我不知道使用什么方法,我一直在寻找教程和解释几天。我对文件和解析的经验非常有限,所以如果我有点缺乏经验,请原谅。到目前为止,这是我的代码:
#include <fstream>
#include <iomanip>
#include <iostream>
#include <string>
using namespace std;
class Author
{
public:
private:
string fname, lname;
};
class Book
{
friend ofstream& operator<<(ofstream&, Book);
public:
Book();
private:
string bookName;
Author author;
double price;
int qtyOnHand;
int qtySold;
double revenue;
string ISBN;
};
Book :: Book()
{
}
int getLineNumber(ifstream &);
void parseData(ifstream &, Book []);
//void sortBookList(Book[], int, int);
int main()
{
int numberOfBooks;
//open the file from which to read the data
ifstream myFile;
myFile.open("Book List.txt");
//function to find out how many objects to create
numberOfBooks = getLineNumber(myFile);
//create an array with that many objects
Book *bptr;
bptr = new Book[numberOfBooks];
//function to read information from file into array of objects
parseData(myFile, bptr);
//loop to call sorting function and output function based on 4 different criteria
//close the file explicitly
return 0;
}
int getLineNumber(ifstream &myFile)
{
int counter = 0;
string myString;
while(!myFile.eof())
{
getline(myFile, myString);
counter++;
}
myFile.close();
counter --;
return counter;
}
void parseData(ifstream &myFile, Book bookPtr[])
{
}
因此,总结一下我的问题,我不明白如何将文本文件中的数据解析到我的数组中。 非常感谢任何有帮助的人!欢呼声。
编辑:我已经尝试过愚弄代码,我想我朝着正确的方向迈出了一步,但我仍然有点失落。
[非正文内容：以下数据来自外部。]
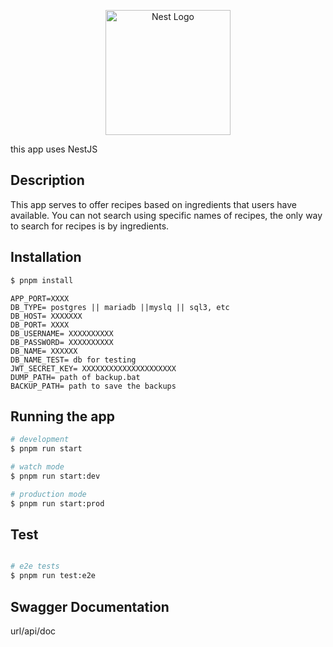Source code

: <p align="center">
  <a target="blank"><img src="https://nestjs.com/img/logo-small.svg" width="200" alt="Nest Logo"" /></a>
  <p> this app uses NestJS </p>
</p>

## Description

This app serves to offer recipes based on ingredients that users have available. You can not search using specific names of recipes, the only way to search for recipes is by ingredients.

## Installation

```bash
$ pnpm install
```
```.env
APP_PORT=XXXX
DB_TYPE= postgres || mariadb ||myslq || sql3, etc
DB_HOST= XXXXXXX
DB_PORT= XXXX
DB_USERNAME= XXXXXXXXXX
DB_PASSWORD= XXXXXXXXXX
DB_NAME= XXXXXX
DB_NAME_TEST= db for testing
JWT_SECRET_KEY= XXXXXXXXXXXXXXXXXXXXX
DUMP_PATH= path of backup.bat
BACKUP_PATH= path to save the backups
```

## Running the app

```bash
# development
$ pnpm run start

# watch mode
$ pnpm run start:dev

# production mode
$ pnpm run start:prod
```

## Test

```bash

# e2e tests
$ pnpm run test:e2e
```

## Swagger Documentation
url/api/doc

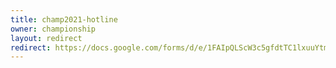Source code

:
 ```yaml
---
title: champ2021-hotline
owner: championship
layout: redirect
redirect: https://docs.google.com/forms/d/e/1FAIpQLScW3c5gfdtTC1lxuuYtmnACHtXjLF38KcB0WGsaCMPFSmAygQ/viewform
---
```

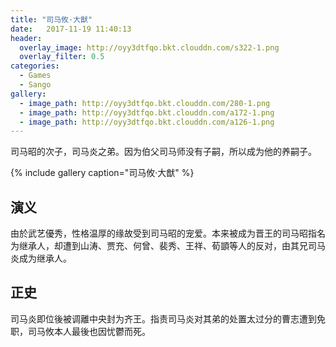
 ```yaml
---
title: "司马攸·大猷"
date:   2017-11-19 11:40:13
header:
  overlay_image: http://oyy3dtfqo.bkt.clouddn.com/s322-1.png
  overlay_filter: 0.5
categories:
  - Games
  - Sango
gallery:
  - image_path: http://oyy3dtfqo.bkt.clouddn.com/280-1.png
  - image_path: http://oyy3dtfqo.bkt.clouddn.com/a172-1.png
  - image_path: http://oyy3dtfqo.bkt.clouddn.com/a126-1.png
---
```


司马昭的次子，司马炎之弟。因为伯父司马师没有子嗣，所以成为他的养嗣子。

{% include gallery caption="司马攸·大猷" %}

## 演义

由於武艺優秀，性格温厚的缘故受到司马昭的宠爱。本来被成为晋王的司马昭指名为继承人，却遭到山涛、贾充、何曾、裴秀、王祥、荀顗等人的反对，由其兄司马炎成为继承人。

## 正史

司马炎即位後被调離中央封为齐王。指责司马炎对其弟的处置太过分的曹志遭到免职，司马攸本人最後也因忧鬱而死。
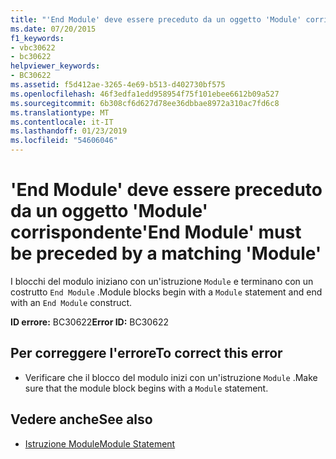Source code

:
 ```yaml
---
title: "'End Module' deve essere preceduto da un oggetto 'Module' corrispondente"
ms.date: 07/20/2015
f1_keywords:
- vbc30622
- bc30622
helpviewer_keywords:
- BC30622
ms.assetid: f5d412ae-3265-4e69-b513-d402730bf575
ms.openlocfilehash: 46f3edfa1edd958954f75f101ebee6612b09a527
ms.sourcegitcommit: 6b308cf6d627d78ee36dbbae8972a310ac7fd6c8
ms.translationtype: MT
ms.contentlocale: it-IT
ms.lasthandoff: 01/23/2019
ms.locfileid: "54606046"
---
```

# <a name="end-module-must-be-preceded-by-a-matching-module"></a><span data-ttu-id="812d1-102">'End Module' deve essere preceduto da un oggetto 'Module' corrispondente</span><span class="sxs-lookup"><span data-stu-id="812d1-102">'End Module' must be preceded by a matching 'Module'</span></span>
<span data-ttu-id="812d1-103">I blocchi del modulo iniziano con un'istruzione `Module` e terminano con un costrutto `End Module` .</span><span class="sxs-lookup"><span data-stu-id="812d1-103">Module blocks begin with a `Module` statement and end with an `End Module` construct.</span></span>  
  
 <span data-ttu-id="812d1-104">**ID errore:** BC30622</span><span class="sxs-lookup"><span data-stu-id="812d1-104">**Error ID:** BC30622</span></span>  
  
## <a name="to-correct-this-error"></a><span data-ttu-id="812d1-105">Per correggere l'errore</span><span class="sxs-lookup"><span data-stu-id="812d1-105">To correct this error</span></span>  
  
-   <span data-ttu-id="812d1-106">Verificare che il blocco del modulo inizi con un'istruzione `Module` .</span><span class="sxs-lookup"><span data-stu-id="812d1-106">Make sure that the module block begins with a `Module` statement.</span></span>  
  
## <a name="see-also"></a><span data-ttu-id="812d1-107">Vedere anche</span><span class="sxs-lookup"><span data-stu-id="812d1-107">See also</span></span>
- [<span data-ttu-id="812d1-108">Istruzione Module</span><span class="sxs-lookup"><span data-stu-id="812d1-108">Module Statement</span></span>](../../visual-basic/language-reference/statements/module-statement.md)
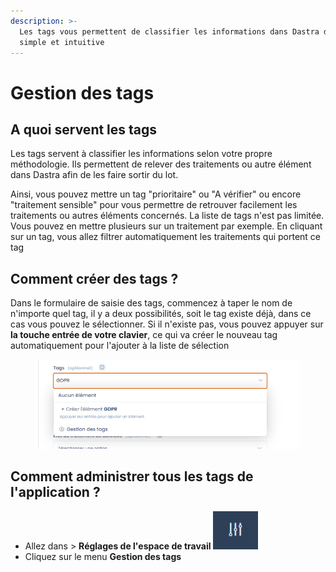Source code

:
 ```yaml
---
description: >-
  Les tags vous permettent de classifier les informations dans Dastra de manière
  simple et intuitive
---
```


# Gestion des tags

## A quoi servent les tags

Les tags servent à classifier les informations selon votre propre méthodologie. Ils permettent de relever des traitements ou autre élément dans Dastra afin de les faire sortir du lot.&#x20;

Ainsi, vous pouvez mettre un tag "prioritaire" ou "A vérifier" ou encore "traitement sensible" pour vous permettre de retrouver facilement les traitements ou autres éléments concernés. La liste de tags n'est pas limitée. Vous pouvez en mettre plusieurs sur un traitement par exemple. En cliquant sur un tag, vous allez filtrer automatiquement les traitements qui portent ce tag

## Comment créer des tags ?

Dans le formulaire de saisie des tags, commencez à taper le nom de n'importe quel tag, il y a deux possibilités, soit le tag existe déjà, dans ce cas vous pouvez le sélectionner. Si il n'existe pas, vous pouvez appuyer sur **la touche entrée de votre clavier**, ce qui va créer le nouveau tag automatiquement pour l'ajouter à la liste de sélection

<figure><img src="../../.gitbook/assets/image (1).png" alt=""><figcaption></figcaption></figure>



## **Comment administrer tous les tags de l'application ?**

* Allez dans > **Réglages de l'espace de travail** ![](../../.gitbook/assets/image.png)&#x20;
* Cliquez sur le menu **Gestion des tags**


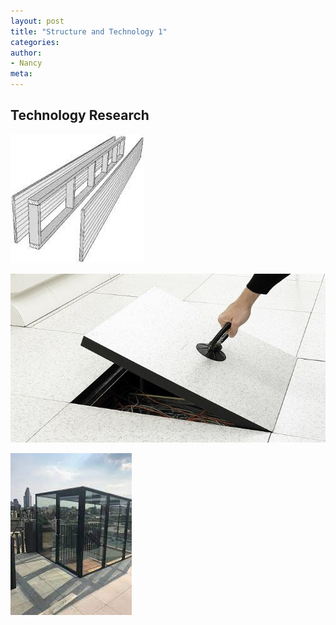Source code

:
 ```yaml
---
layout: post
title: "Structure and Technology 1"
categories:
author:
- Nancy
meta:
---
```


## Technology Research
![plan1](https://github.com/Nancyuz/Nancy/blob/master/assets/box%20beam/images.jpg?raw=true)

![plan1](https://github.com/Nancyuz/Nancy/blob/master/assets/box%20beam/9%20(2).jpg?raw=true)

![plan1](https://github.com/Nancyuz/Nancy/blob/master/assets/box%20beam/download.jpg?raw=true)

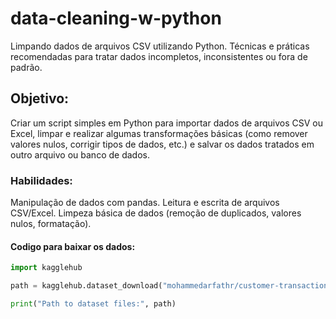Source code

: # data-cleaning-w-python
Limpando dados de arquivos CSV utilizando Python. Técnicas e práticas recomendadas para tratar dados incompletos, inconsistentes ou fora de padrão.

## Objetivo: 
Criar um script simples em Python para importar dados de arquivos CSV ou Excel, limpar e realizar algumas transformações básicas (como remover valores nulos, corrigir tipos de dados, etc.) e salvar os dados tratados em outro arquivo ou banco de dados.
### Habilidades:
Manipulação de dados com pandas.
Leitura e escrita de arquivos CSV/Excel.
Limpeza básica de dados (remoção de duplicados, valores nulos, formatação).


#### Codigo para baixar os dados: 

``` python
import kagglehub

path = kagglehub.dataset_download("mohammedarfathr/customer-transactions-dataset")

print("Path to dataset files:", path)
```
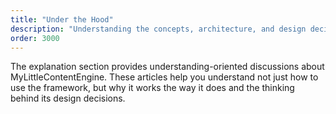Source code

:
 ```yaml
---
title: "Under the Hood"
description: "Understanding the concepts, architecture, and design decisions behind MyLittleContentEngine"
order: 3000
---
```


The explanation section provides understanding-oriented discussions about MyLittleContentEngine. These articles help you understand not just how to use the framework, but why it works the way it does and the thinking behind its design decisions.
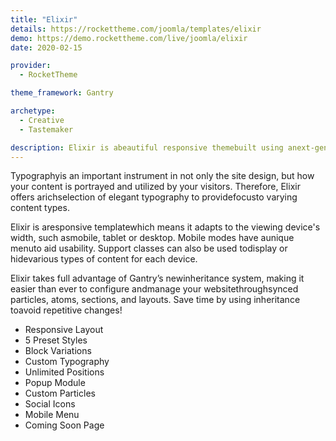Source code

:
 ```yaml
---
title: "Elixir"
details: https://rockettheme.com/joomla/templates/elixir
demo: https://demo.rockettheme.com/live/joomla/elixir
date: 2020-02-15

provider: 
  - RocketTheme

theme_framework: Gantry

archetype:
  - Creative
  - Tastemaker

description: Elixir is abeautiful responsive themebuilt using anext-generation framework. It ispacked with features and particlesthat are a perfect fit forcafés, coffee shops, pubs, pizzerias, burger joints,and more!Your customers will love it!
---
```


Typographyis an important instrument in not only the site design, but how your content is portrayed and utilized by your visitors. Therefore, Elixir offers arichselection of elegant typography to providefocusto varying content types. 

Elixir is aresponsive templatewhich means it adapts to the viewing device's width, such asmobile, tablet or desktop. Mobile modes have aunique menuto aid usability. Support classes can also be used todisplay or hidevarious types of content for each device.

Elixir takes full advantage of Gantry’s newinheritance system, making it easier than ever to configure andmanage your websitethroughsynced particles, atoms, sections, and layouts. Save time by using inheritance toavoid repetitive changes!

* Responsive Layout
* 5 Preset Styles
* Block Variations
* Custom Typography
* Unlimited Positions
* Popup Module
* Custom Particles
* Social Icons
* Mobile Menu
* Coming Soon Page
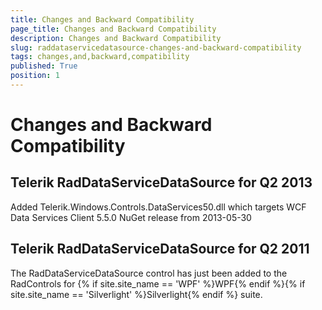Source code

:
 ```yaml
---
title: Changes and Backward Compatibility
page_title: Changes and Backward Compatibility
description: Changes and Backward Compatibility
slug: raddataservicedatasource-changes-and-backward-compatibility
tags: changes,and,backward,compatibility
published: True
position: 1
---
```


# Changes and Backward Compatibility



## Telerik RadDataServiceDataSource for Q2 2013 

Added Telerik.Windows.Controls.DataServices50.dll which targets WCF Data Services Client 5.5.0 NuGet release from 2013-05-30
        



## Telerik RadDataServiceDataSource for Q2 2011 

The RadDataServiceDataSource control has just been added to the RadControls for {% if site.site_name == 'WPF' %}WPF{% endif %}{% if site.site_name == 'Silverlight' %}Silverlight{% endif %} suite.


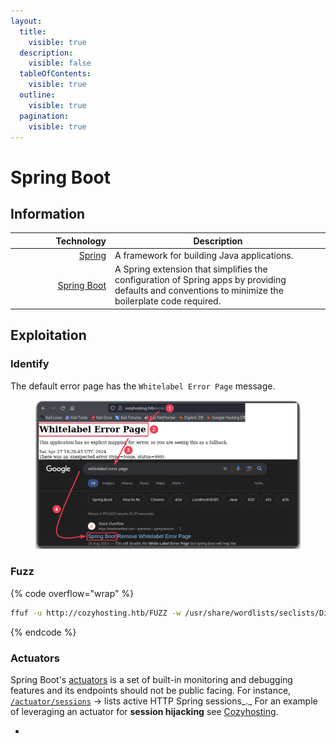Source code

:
 ```yaml
---
layout:
  title:
    visible: true
  description:
    visible: false
  tableOfContents:
    visible: true
  outline:
    visible: true
  pagination:
    visible: true
---
```


# Spring Boot

## Information

<table><thead><tr><th width="146" align="right">Technology</th><th>Description</th></tr></thead><tbody><tr><td align="right">  <a href="https://spring.io/projects/spring-framework">Spring</a></td><td>A framework for building Java applications.</td></tr><tr><td align="right"><a href="https://spring.io/projects/spring-boot">Spring Boot</a></td><td>A Spring extension that simplifies the configuration of Spring apps by providing defaults and conventions to minimize the boilerplate code required.</td></tr></tbody></table>

## Exploitation

### Identify

The default error page has the `Whitelabel Error Page` message.

<figure><img src="../../../.gitbook/assets/cozyhosting_whitelabel.png" alt=""><figcaption></figcaption></figure>

### Fuzz

{% code overflow="wrap" %}
```bash
ffuf -u http://cozyhosting.htb/FUZZ -w /usr/share/wordlists/seclists/Discovery/Web-Content/spring-boot.txt -c -ac -ic
```
{% endcode %}

### Actuators

Spring Boot's [actuators](https://www.baeldung.com/spring-boot-actuators#understanding-actuator) is a set of built-in monitoring and debugging features and its endpoints should not be public facing. For instance, [`/actuator/sessions`](https://www.baeldung.com/spring-boot-actuators#3-predefined-endpoints) -> lists active HTTP Spring sessions_._ For an example of leveraging an actuator for **session hijacking** see [Cozyhosting](../../../boxes/easy/cozyhosting.md#leveraging-actuator).

*
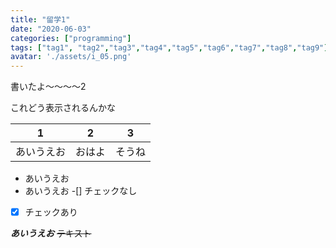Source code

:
 ```yaml
---
title: "留学1"
date: "2020-06-03"
categories: ["programming"]
tags: ["tag1", "tag2","tag3","tag4","tag5","tag6","tag7","tag8","tag9"]
avatar: './assets/i_05.png'
---
```


書いたよ〜〜〜〜2

これどう表示されるんかな

|1|2|3|
|-|-|-|
|あいうえお|おはよ|そうね|

*   あいうえお
*   あいうえお
-[] チェックなし
-[x]    チェックあり 

***あいうえお***
~~テキスト~~
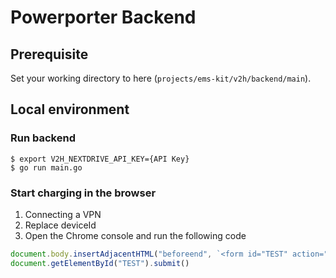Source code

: # Powerporter Backend

## Prerequisite

Set your working directory to here (`projects/ems-kit/v2h/backend/main`).

## Local environment

### Run backend

```shell
$ export V2H_NEXTDRIVE_API_KEY={API Key}
$ go run main.go
```

### Start charging in the browser

1. Connecting a VPN
2. Replace deviceId
3. Open the Chrome console and run the following code

```js
document.body.insertAdjacentHTML("beforeend", `<form id="TEST" action="http://localhost:8000/v2h/api/v1/devices/{deviceId}/charge" method="post"></form>`)
document.getElementById("TEST").submit()
```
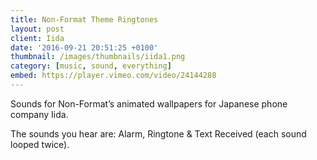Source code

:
 ```yaml
---
title: Non-Format Theme Ringtones
layout: post
client: Iida
date: '2016-09-21 20:51:25 +0100'
thumbnail: /images/thumbnails/iida1.png
category: [music, sound, everything]
embed: https://player.vimeo.com/video/24144288
---
```

Sounds for Non-Format’s animated wallpapers for Japanese phone company Iida.

The sounds you hear are:
Alarm, Ringtone & Text Received
(each sound looped twice).
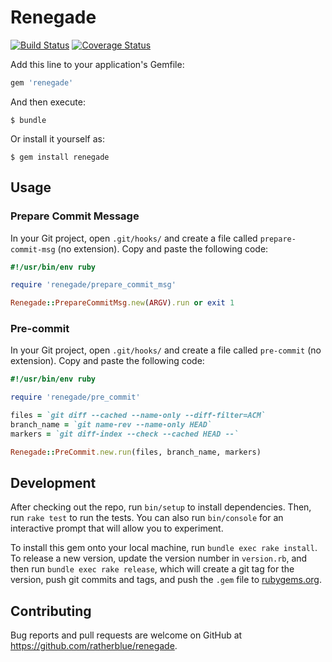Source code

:# Renegade

[![Build Status](https://img.shields.io/travis/ratherblue/renegade.svg?style=flat-square)](https://travis-ci.org/ratherblue/renegade)
[![Coverage Status](https://img.shields.io/coveralls/ratherblue/renegade/master.svg?style=flat-square)](https://coveralls.io/r/ratherblue/renegade?branch=master)


Add this line to your application's Gemfile:

```ruby
gem 'renegade'
```

And then execute:

    $ bundle

Or install it yourself as:

    $ gem install renegade

## Usage

### Prepare Commit Message
In your Git project, open `.git/hooks/` and create a file called `prepare-commit-msg` (no extension). Copy and paste the following code:

```rb
#!/usr/bin/env ruby

require 'renegade/prepare_commit_msg'

Renegade::PrepareCommitMsg.new(ARGV).run or exit 1
```

### Pre-commit
In your Git project, open `.git/hooks/` and create a file called `pre-commit` (no extension). Copy and paste the following code:

```rb
#!/usr/bin/env ruby

require 'renegade/pre_commit'

files = `git diff --cached --name-only --diff-filter=ACM`
branch_name = `git name-rev --name-only HEAD`
markers = `git diff-index --check --cached HEAD --`

Renegade::PreCommit.new.run(files, branch_name, markers)
```

## Development

After checking out the repo, run `bin/setup` to install dependencies. Then, run `rake test` to run the tests. You can also run `bin/console` for an interactive prompt that will allow you to experiment.

To install this gem onto your local machine, run `bundle exec rake install`. To release a new version, update the version number in `version.rb`, and then run `bundle exec rake release`, which will create a git tag for the version, push git commits and tags, and push the `.gem` file to [rubygems.org](https://rubygems.org).

## Contributing

Bug reports and pull requests are welcome on GitHub at https://github.com/ratherblue/renegade.
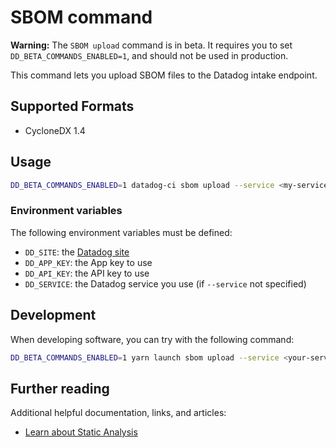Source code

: # SBOM command

<div class="alert alert-warning"><strong>Warning:</strong> The <code>SBOM upload</code> command is in beta. It requires you to set <code>DD_BETA_COMMANDS_ENABLED=1</code>, and should not be used in production.</div>

This command lets you upload SBOM files to the Datadog intake endpoint.


## Supported Formats

 - CycloneDX 1.4

## Usage

```bash
DD_BETA_COMMANDS_ENABLED=1 datadog-ci sbom upload --service <my-service> <path/to/sbom.json>
```

### Environment variables

The following environment variables must be defined:

 - `DD_SITE`: the [Datadog site](https://docs.datadoghq.com/getting_started/site/#access-the-datadog-site)
 - `DD_APP_KEY`: the App key to use
 - `DD_API_KEY`: the API key to use
 - `DD_SERVICE`: the Datadog service you use (if `--service` not specified)


## Development

When developing software, you can try with the following command:

```bash
DD_BETA_COMMANDS_ENABLED=1 yarn launch sbom upload --service <your-service> --env <your-environment> /path/to/sbom.json
```

## Further reading

Additional helpful documentation, links, and articles:

- [Learn about Static Analysis][1]

[1]: https://docs.datadoghq.com/static_analysis
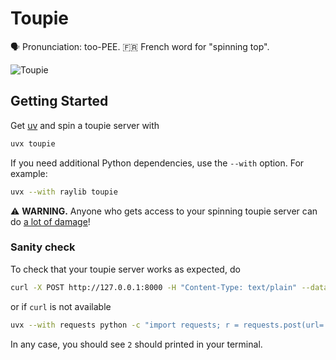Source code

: Toupie
================================================================================

🗣️ Pronunciation: too-PEE. 🇫🇷 French word for "spinning top".

![Toupie](https://unsplash.com/photos/LiLPRqxWI9I/download?ixid=M3wxMjA3fDB8MXxzZWFyY2h8NHx8c3Bpbm5pbmclMjB0b3B8ZW58MHx8fHwxNzU1NTI1MTgzfDA&force=true&w=900)

<!--
Photo by <a href="https://unsplash.com/@ashamplifies?utm_content=creditCopyText&utm_medium=referral&utm_source=unsplash">Ash Amplifies</a> on <a href="https://unsplash.com/photos/gold-pyramid-on-brown-wooden-table-LiLPRqxWI9I?utm_content=creditCopyText&utm_medium=referral&utm_source=unsplash">Unsplash</a>
-->      


Getting Started
--------------------------------------------------------------------------------

Get [uv] and spin a toupie server with

```bash
uvx toupie
```

If you need additional Python dependencies, use the `--with` option.
For example:

```bash
uvx --with raylib toupie
```

⚠️ **WARNING.** Anyone who gets access to your spinning toupie server can do [a lot of damage]!

### Sanity check

To check that your toupie server works as expected, do

```bash
curl -X POST http://127.0.0.1:8000 -H "Content-Type: text/plain" --data-binary "print(1+1)"
```

or if `curl` is not available

```bash
uvx --with requests python -c "import requests; r = requests.post(url='http://127.0.0.1:8000', headers={'Content-Type': 'text/plain'}, data='print(1+1)'); print(r.text)"
```

In any case, you should see `2` should printed in your terminal.


[uv]: https://docs.astral.sh/uv/
[a lot of damage]: https://www.youtube.com/watch?v=JZLAHGfznlY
这是我对parseData函数所拥有的。void parseData(ifstream &myFile, Book bookPtr[])
{
string dummyLine;
string word, line;
myFile.open("Book List.txt");
getline(myFile, dummyLine);
string data[6];
while(!myFile.eof())
{
getline(myFile, line, '\n');
for (size_t i = 0; i < line.size(); ++i)
{
char c = line[i];
if(c == ',' || c == '\n')
{
if(!word.empty())
{
data[i] = word;
word.clear();
}
}
else
{
word += c;
}
}
if(!word.empty())
{
//cout << word << endl;
}
}
}
答案 0 :(得分:2)
也许你只需要知道如何对字符串中的每个字符做些什么?
这是一些代码,它遍历字符串中构建单词的每个字符,然后单独打印它们。您会注意到string与vector(str[i],str.push_back(char),str.size()等具有相同的界面。)
// You'll need to include <iostream> and <string>
std::string example = "This is an example string";
std::string word;
// Notice how you can loop through a string just like a vector<char>
for(size_t i = 0; i < example.size(); ++i) {
char c = example[i];
// When we see whitespace, print the current word and clear it
if(c == ' ' || c == '\t' || c == '\n') {
// Don't print anything if we don't have a word
if(!word.empty()) {
std::cout << word << std::endl;
word.clear();
}
} else {
// Append the current character to the end of the string
word += c; // or word.push_back(c)
}
}
// In case the line doesn't end with whitespace
if(!word.empty()) {
std::cout << word << std::endl;
}
答案 1 :(得分:0)
您可以使用矢量数据结构来保存图书类。 矢量记录;
答案 2 :(得分:0)
(我强烈建议使用矢量(或列表),因为它会避免双重读取文件,因为你根本不需要知道行数。)
要解析具有固定数量字段的行,原则上很容易:
int counter = 0;
string myString;
while(!myFile.eof())
{
getline(myFile, myString);
counter++;
}
counter --;
//Clear the error state flag
myFile.clear()
//Return to the beginning of the file:
myFile.seekg(ios_base::beg);
const int fieldCount = 5;
string field[fieldCount ];
string buffer= "";
char c = '\0';
for( int i = 0; i < counter; ++i ) {
for( int j = 0; j < fieldCount; ++j ) {
myFile.ignore(); //Ignore the first '"'
//Read each character up to the second '"'
while( myFile.good() && (c = myfile.get()) != '"' ) {
buffer += c;
}
field[j] = buffer;
buffer = "";
if( j != fieldCount - 1 ) {
myFile.ignore(); //Ignore the first ','
}
}
//Use the fields here.
}
我没有测试这段代码,我知道缺少错误测试,但它显示了一种方法。